Your assignment: Give the entries below again, word for word, and leave out the images.

════════

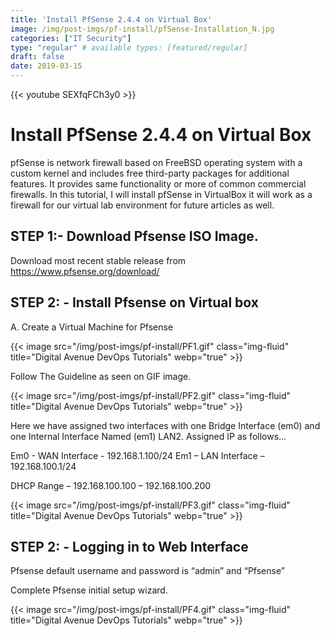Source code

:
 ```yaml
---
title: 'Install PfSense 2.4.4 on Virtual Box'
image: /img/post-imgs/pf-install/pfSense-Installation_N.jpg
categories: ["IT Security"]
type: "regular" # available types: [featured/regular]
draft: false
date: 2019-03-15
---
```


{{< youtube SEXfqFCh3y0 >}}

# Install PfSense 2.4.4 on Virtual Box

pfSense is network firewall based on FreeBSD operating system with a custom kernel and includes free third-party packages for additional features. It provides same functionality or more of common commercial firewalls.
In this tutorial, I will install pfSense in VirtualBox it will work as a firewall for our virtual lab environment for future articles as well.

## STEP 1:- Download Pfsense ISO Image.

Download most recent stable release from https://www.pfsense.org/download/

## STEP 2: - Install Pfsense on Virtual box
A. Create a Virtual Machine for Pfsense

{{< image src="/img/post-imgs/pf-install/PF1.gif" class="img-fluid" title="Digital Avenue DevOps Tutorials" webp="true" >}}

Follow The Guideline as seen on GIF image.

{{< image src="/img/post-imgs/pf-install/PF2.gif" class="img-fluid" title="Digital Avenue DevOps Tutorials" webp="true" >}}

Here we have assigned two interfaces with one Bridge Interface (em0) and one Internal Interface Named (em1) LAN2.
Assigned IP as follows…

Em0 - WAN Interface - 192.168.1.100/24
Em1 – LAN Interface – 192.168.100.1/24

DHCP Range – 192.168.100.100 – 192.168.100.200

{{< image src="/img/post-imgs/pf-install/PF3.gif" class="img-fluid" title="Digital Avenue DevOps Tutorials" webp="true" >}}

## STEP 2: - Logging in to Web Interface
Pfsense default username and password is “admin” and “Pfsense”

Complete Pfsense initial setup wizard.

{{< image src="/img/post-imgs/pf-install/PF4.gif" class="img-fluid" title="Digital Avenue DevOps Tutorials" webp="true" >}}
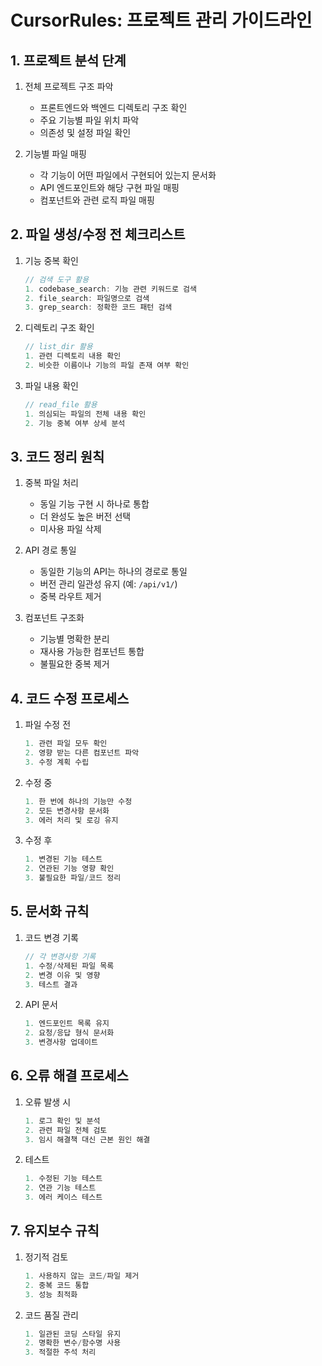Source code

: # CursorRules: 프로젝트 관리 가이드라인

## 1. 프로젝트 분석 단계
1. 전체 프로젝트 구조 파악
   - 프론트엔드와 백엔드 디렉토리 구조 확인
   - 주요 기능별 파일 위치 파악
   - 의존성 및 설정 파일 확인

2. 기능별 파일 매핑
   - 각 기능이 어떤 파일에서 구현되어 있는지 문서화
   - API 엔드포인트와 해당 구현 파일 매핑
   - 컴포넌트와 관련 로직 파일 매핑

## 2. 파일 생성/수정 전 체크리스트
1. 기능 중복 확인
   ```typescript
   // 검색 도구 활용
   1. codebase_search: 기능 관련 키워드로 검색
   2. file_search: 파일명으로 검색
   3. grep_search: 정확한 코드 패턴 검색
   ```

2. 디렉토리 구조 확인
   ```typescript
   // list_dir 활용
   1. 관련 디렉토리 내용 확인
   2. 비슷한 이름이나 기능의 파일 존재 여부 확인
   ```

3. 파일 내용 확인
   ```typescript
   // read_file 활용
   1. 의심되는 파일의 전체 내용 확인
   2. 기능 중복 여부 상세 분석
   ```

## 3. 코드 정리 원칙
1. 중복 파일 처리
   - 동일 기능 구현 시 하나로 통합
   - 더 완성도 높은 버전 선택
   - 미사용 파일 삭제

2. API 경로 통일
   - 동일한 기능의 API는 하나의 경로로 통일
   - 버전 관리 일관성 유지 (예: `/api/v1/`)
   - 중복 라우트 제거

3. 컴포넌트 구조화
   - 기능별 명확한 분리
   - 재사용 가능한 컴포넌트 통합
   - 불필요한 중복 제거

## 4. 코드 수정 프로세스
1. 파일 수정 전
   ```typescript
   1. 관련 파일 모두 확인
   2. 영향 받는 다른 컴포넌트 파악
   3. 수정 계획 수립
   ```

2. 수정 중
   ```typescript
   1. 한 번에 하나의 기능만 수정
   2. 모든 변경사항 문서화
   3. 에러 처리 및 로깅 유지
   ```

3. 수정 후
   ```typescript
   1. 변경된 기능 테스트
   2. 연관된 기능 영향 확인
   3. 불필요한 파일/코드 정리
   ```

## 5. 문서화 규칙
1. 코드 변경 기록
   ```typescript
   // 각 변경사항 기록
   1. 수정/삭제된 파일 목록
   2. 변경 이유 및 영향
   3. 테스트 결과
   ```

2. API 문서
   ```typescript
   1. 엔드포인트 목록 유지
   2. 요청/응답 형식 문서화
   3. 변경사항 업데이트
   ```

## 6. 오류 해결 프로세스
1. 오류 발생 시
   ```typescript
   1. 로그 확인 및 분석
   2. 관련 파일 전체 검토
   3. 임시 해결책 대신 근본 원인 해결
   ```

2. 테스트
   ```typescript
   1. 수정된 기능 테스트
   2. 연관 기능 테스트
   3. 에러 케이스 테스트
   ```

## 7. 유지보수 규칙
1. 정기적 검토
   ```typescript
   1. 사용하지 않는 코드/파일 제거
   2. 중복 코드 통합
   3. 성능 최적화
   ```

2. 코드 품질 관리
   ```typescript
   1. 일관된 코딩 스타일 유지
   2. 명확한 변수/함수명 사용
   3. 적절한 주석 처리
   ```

════════

Solution to this task:
Source code

:
 ```yaml
---
title: 'Install PfSense 2.4.4 on Virtual Box'
image: /img/post-imgs/pf-install/pfSense-Installation_N.jpg
categories: ["IT Security"]
type: "regular" # available types: [featured/regular]
draft: false
date: 2019-03-15
---
```


{{< youtube SEXfqFCh3y0 >}}

# Install PfSense 2.4.4 on Virtual Box

pfSense is network firewall based on FreeBSD operating system with a custom kernel and includes free third-party packages for additional features. It provides same functionality or more of common commercial firewalls.
In this tutorial, I will install pfSense in VirtualBox it will work as a firewall for our virtual lab environment for future articles as well.

## STEP 1:- Download Pfsense ISO Image.

Download most recent stable release from https://www.pfsense.org/download/

## STEP 2: - Install Pfsense on Virtual box
A. Create a Virtual Machine for Pfsense

{{< image src="/img/post-imgs/pf-install/PF1.gif" class="img-fluid" title="Digital Avenue DevOps Tutorials" webp="true" >}}

Follow The Guideline as seen on GIF image.

{{< image src="/img/post-imgs/pf-install/PF2.gif" class="img-fluid" title="Digital Avenue DevOps Tutorials" webp="true" >}}

Here we have assigned two interfaces with one Bridge Interface (em0) and one Internal Interface Named (em1) LAN2.
Assigned IP as follows…

Em0 - WAN Interface - 192.168.1.100/24
Em1 – LAN Interface – 192.168.100.1/24

DHCP Range – 192.168.100.100 – 192.168.100.200

{{< image src="/img/post-imgs/pf-install/PF3.gif" class="img-fluid" title="Digital Avenue DevOps Tutorials" webp="true" >}}

## STEP 2: - Logging in to Web Interface
Pfsense default username and password is “admin” and “Pfsense”

Complete Pfsense initial setup wizard.

{{< image src="/img/post-imgs/pf-install/PF4.gif" class="img-fluid" title="Digital Avenue DevOps Tutorials" webp="true" >}}
Source code

: # CursorRules: 프로젝트 관리 가이드라인

## 1. 프로젝트 분석 단계
1. 전체 프로젝트 구조 파악
   - 프론트엔드와 백엔드 디렉토리 구조 확인
   - 주요 기능별 파일 위치 파악
   - 의존성 및 설정 파일 확인

2. 기능별 파일 매핑
   - 각 기능이 어떤 파일에서 구현되어 있는지 문서화
   - API 엔드포인트와 해당 구현 파일 매핑
   - 컴포넌트와 관련 로직 파일 매핑

## 2. 파일 생성/수정 전 체크리스트
1. 기능 중복 확인
   ```typescript
   // 검색 도구 활용
   1. codebase_search: 기능 관련 키워드로 검색
   2. file_search: 파일명으로 검색
   3. grep_search: 정확한 코드 패턴 검색
   ```

2. 디렉토리 구조 확인
   ```typescript
   // list_dir 활용
   1. 관련 디렉토리 내용 확인
   2. 비슷한 이름이나 기능의 파일 존재 여부 확인
   ```

3. 파일 내용 확인
   ```typescript
   // read_file 활용
   1. 의심되는 파일의 전체 내용 확인
   2. 기능 중복 여부 상세 분석
   ```

## 3. 코드 정리 원칙
1. 중복 파일 처리
   - 동일 기능 구현 시 하나로 통합
   - 더 완성도 높은 버전 선택
   - 미사용 파일 삭제

2. API 경로 통일
   - 동일한 기능의 API는 하나의 경로로 통일
   - 버전 관리 일관성 유지 (예: `/api/v1/`)
   - 중복 라우트 제거

3. 컴포넌트 구조화
   - 기능별 명확한 분리
   - 재사용 가능한 컴포넌트 통합
   - 불필요한 중복 제거

## 4. 코드 수정 프로세스
1. 파일 수정 전
   ```typescript
   1. 관련 파일 모두 확인
   2. 영향 받는 다른 컴포넌트 파악
   3. 수정 계획 수립
   ```

2. 수정 중
   ```typescript
   1. 한 번에 하나의 기능만 수정
   2. 모든 변경사항 문서화
   3. 에러 처리 및 로깅 유지
   ```

3. 수정 후
   ```typescript
   1. 변경된 기능 테스트
   2. 연관된 기능 영향 확인
   3. 불필요한 파일/코드 정리
   ```

## 5. 문서화 규칙
1. 코드 변경 기록
   ```typescript
   // 각 변경사항 기록
   1. 수정/삭제된 파일 목록
   2. 변경 이유 및 영향
   3. 테스트 결과
   ```

2. API 문서
   ```typescript
   1. 엔드포인트 목록 유지
   2. 요청/응답 형식 문서화
   3. 변경사항 업데이트
   ```

## 6. 오류 해결 프로세스
1. 오류 발생 시
   ```typescript
   1. 로그 확인 및 분석
   2. 관련 파일 전체 검토
   3. 임시 해결책 대신 근본 원인 해결
   ```

2. 테스트
   ```typescript
   1. 수정된 기능 테스트
   2. 연관 기능 테스트
   3. 에러 케이스 테스트
   ```

## 7. 유지보수 규칙
1. 정기적 검토
   ```typescript
   1. 사용하지 않는 코드/파일 제거
   2. 중복 코드 통합
   3. 성능 최적화
   ```

2. 코드 품질 관리
   ```typescript
   1. 일관된 코딩 스타일 유지
   2. 명확한 변수/함수명 사용
   3. 적절한 주석 처리
   ```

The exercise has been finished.